30 Ik kan van Mijzelf niets doen. Zoals Ik hoor, oordeel Ik en Mijn oordeel is rechtvaardig, want Ik zoek niet Mijn wil, maar de wil van de Vader, Die Mij gezonden heeft. (Johannes 5:30)
Hier legt Jezus uit dat Zijn oordeel rechtvaardig is omdat Hij niet Zijn eigen wil zoekt, maar de wil van de Vader. En dat maakt de discipelen ook geschikt voor de baan waar Jezus het in Lukas 22 over heeft. Ze hebben laten zien dat ze alles los willen laten, ze hebben laten zien dat ze hun trots opzij willen zetten voor de wil van de Vader.

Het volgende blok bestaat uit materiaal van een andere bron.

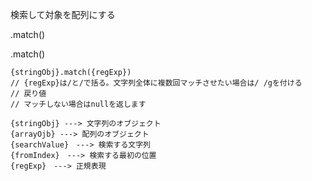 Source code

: 検索して対象を配列にする

.match()


.match()
```
{stringObj}.match({regExp})
// {regExp}は/と/で括る。文字列全体に複数回マッチさせたい場合は/ /gを付ける
// 戻り値
// マッチしない場合はnullを返します
```

```
{stringObj} ---> 文字列のオブジェクト 
{arrayOjb} ---> 配列のオブジェクト 
{searchValue}　---> 検索する文字列 
{fromIndex}　---> 検索する最初の位置 
{regExp}　---> 正規表現
```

Voor de Vader draait alles om geloof, om ons hart. Hoe staan wij in het leven, wat zijn onze motivaties? Natuurlijk is er satan die ons verkeerde gedachten influistert, zoals er enkele verzen hiervoor gebeurde waarin de discipelen begonnen na te denken over wie het belangrijkste was. Maar zolang wij blijven strijden tegen die gedachten en blijven zoeken naar wat Gods hart is, zullen we sterk staan.
Dit moet ons verlangen zijn, Gods wil. We moeten niet blijven nadenken over ons succes, over wat wij kunnen bereiken in dit leven. We moeten niet vervallen in de oude truc van satan dat wij alleen ook wel iets kunnen bereiken.
De discipelen krijgen beschikking over het Koninkrijk van God, zij zijn bereidt om de wil van de Vader te doen. En zij zullen zitten op de tronen om te oordelen, naar de wil van de Vader. Laten wij ook serieus zijn in ons geloof, Jezus wil ons ook het Koninkrijk van God tot onze beschikking stellen, maar dan moeten we echt geloven. Een geloof dat alleen de wil van de Vader wil doen.